*** Opening of Data shown ***

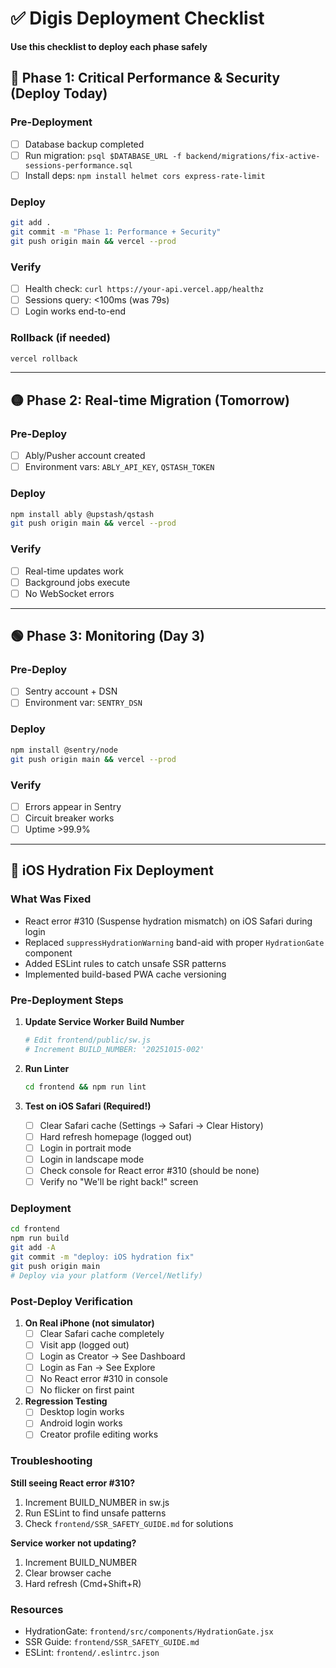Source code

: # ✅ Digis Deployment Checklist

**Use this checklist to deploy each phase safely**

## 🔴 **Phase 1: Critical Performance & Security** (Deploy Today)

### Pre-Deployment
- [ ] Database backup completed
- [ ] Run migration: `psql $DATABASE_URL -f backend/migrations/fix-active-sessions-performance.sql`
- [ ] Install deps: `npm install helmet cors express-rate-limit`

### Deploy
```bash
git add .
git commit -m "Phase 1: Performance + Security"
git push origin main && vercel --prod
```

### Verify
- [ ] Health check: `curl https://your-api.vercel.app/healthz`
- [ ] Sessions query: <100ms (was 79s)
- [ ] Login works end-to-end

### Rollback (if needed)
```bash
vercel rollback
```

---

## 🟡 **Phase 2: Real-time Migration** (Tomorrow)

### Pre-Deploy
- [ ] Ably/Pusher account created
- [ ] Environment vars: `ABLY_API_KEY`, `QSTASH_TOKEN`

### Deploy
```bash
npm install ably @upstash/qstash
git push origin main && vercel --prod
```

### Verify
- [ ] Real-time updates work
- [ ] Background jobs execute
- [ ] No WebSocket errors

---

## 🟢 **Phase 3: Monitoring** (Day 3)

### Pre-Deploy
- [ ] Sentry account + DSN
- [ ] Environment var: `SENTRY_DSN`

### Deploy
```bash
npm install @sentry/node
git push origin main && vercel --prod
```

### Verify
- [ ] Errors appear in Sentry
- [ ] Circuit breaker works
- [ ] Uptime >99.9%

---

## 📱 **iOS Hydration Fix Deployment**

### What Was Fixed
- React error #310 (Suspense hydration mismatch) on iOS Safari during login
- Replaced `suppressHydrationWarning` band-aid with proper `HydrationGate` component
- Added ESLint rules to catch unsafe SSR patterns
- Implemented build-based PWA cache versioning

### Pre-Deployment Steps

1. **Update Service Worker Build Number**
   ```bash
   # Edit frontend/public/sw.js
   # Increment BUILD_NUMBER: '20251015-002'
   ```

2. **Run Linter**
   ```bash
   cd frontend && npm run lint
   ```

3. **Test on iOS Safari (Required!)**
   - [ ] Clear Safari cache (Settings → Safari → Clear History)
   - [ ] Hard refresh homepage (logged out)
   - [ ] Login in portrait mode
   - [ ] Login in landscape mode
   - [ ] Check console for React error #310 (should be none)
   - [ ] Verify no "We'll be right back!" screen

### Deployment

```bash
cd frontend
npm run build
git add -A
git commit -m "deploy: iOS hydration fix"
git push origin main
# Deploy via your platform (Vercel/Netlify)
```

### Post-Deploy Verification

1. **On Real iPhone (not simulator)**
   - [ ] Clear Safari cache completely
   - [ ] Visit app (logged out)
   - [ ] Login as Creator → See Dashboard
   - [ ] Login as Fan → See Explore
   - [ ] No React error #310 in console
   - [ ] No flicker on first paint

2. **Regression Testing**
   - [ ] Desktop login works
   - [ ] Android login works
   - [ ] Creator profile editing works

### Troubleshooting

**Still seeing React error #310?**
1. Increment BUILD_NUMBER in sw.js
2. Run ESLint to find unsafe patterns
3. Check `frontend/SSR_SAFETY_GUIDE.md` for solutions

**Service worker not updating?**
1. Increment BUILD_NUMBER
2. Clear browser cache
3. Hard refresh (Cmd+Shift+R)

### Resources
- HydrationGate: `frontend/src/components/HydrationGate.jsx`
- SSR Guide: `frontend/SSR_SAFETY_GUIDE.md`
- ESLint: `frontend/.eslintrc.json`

*** Close of Data shown ***

**Problem details:** Give back the records above exactly, with no pictures.

**Output of the task:**
Source code

: # ✅ Digis Deployment Checklist

**Use this checklist to deploy each phase safely**

## 🔴 **Phase 1: Critical Performance & Security** (Deploy Today)

### Pre-Deployment
- [ ] Database backup completed
- [ ] Run migration: `psql $DATABASE_URL -f backend/migrations/fix-active-sessions-performance.sql`
- [ ] Install deps: `npm install helmet cors express-rate-limit`

### Deploy
```bash
git add .
git commit -m "Phase 1: Performance + Security"
git push origin main && vercel --prod
```

### Verify
- [ ] Health check: `curl https://your-api.vercel.app/healthz`
- [ ] Sessions query: <100ms (was 79s)
- [ ] Login works end-to-end

### Rollback (if needed)
```bash
vercel rollback
```

---

## 🟡 **Phase 2: Real-time Migration** (Tomorrow)

### Pre-Deploy
- [ ] Ably/Pusher account created
- [ ] Environment vars: `ABLY_API_KEY`, `QSTASH_TOKEN`

### Deploy
```bash
npm install ably @upstash/qstash
git push origin main && vercel --prod
```

### Verify
- [ ] Real-time updates work
- [ ] Background jobs execute
- [ ] No WebSocket errors

---

## 🟢 **Phase 3: Monitoring** (Day 3)

### Pre-Deploy
- [ ] Sentry account + DSN
- [ ] Environment var: `SENTRY_DSN`

### Deploy
```bash
npm install @sentry/node
git push origin main && vercel --prod
```

### Verify
- [ ] Errors appear in Sentry
- [ ] Circuit breaker works
- [ ] Uptime >99.9%

---

## 📱 **iOS Hydration Fix Deployment**

### What Was Fixed
- React error #310 (Suspense hydration mismatch) on iOS Safari during login
- Replaced `suppressHydrationWarning` band-aid with proper `HydrationGate` component
- Added ESLint rules to catch unsafe SSR patterns
- Implemented build-based PWA cache versioning

### Pre-Deployment Steps

1. **Update Service Worker Build Number**
   ```bash
   # Edit frontend/public/sw.js
   # Increment BUILD_NUMBER: '20251015-002'
   ```

2. **Run Linter**
   ```bash
   cd frontend && npm run lint
   ```

3. **Test on iOS Safari (Required!)**
   - [ ] Clear Safari cache (Settings → Safari → Clear History)
   - [ ] Hard refresh homepage (logged out)
   - [ ] Login in portrait mode
   - [ ] Login in landscape mode
   - [ ] Check console for React error #310 (should be none)
   - [ ] Verify no "We'll be right back!" screen

### Deployment

```bash
cd frontend
npm run build
git add -A
git commit -m "deploy: iOS hydration fix"
git push origin main
# Deploy via your platform (Vercel/Netlify)
```

### Post-Deploy Verification

1. **On Real iPhone (not simulator)**
   - [ ] Clear Safari cache completely
   - [ ] Visit app (logged out)
   - [ ] Login as Creator → See Dashboard
   - [ ] Login as Fan → See Explore
   - [ ] No React error #310 in console
   - [ ] No flicker on first paint

2. **Regression Testing**
   - [ ] Desktop login works
   - [ ] Android login works
   - [ ] Creator profile editing works

### Troubleshooting

**Still seeing React error #310?**
1. Increment BUILD_NUMBER in sw.js
2. Run ESLint to find unsafe patterns
3. Check `frontend/SSR_SAFETY_GUIDE.md` for solutions

**Service worker not updating?**
1. Increment BUILD_NUMBER
2. Clear browser cache
3. Hard refresh (Cmd+Shift+R)

### Resources
- HydrationGate: `frontend/src/components/HydrationGate.jsx`
- SSR Guide: `frontend/SSR_SAFETY_GUIDE.md`
- ESLint: `frontend/.eslintrc.json`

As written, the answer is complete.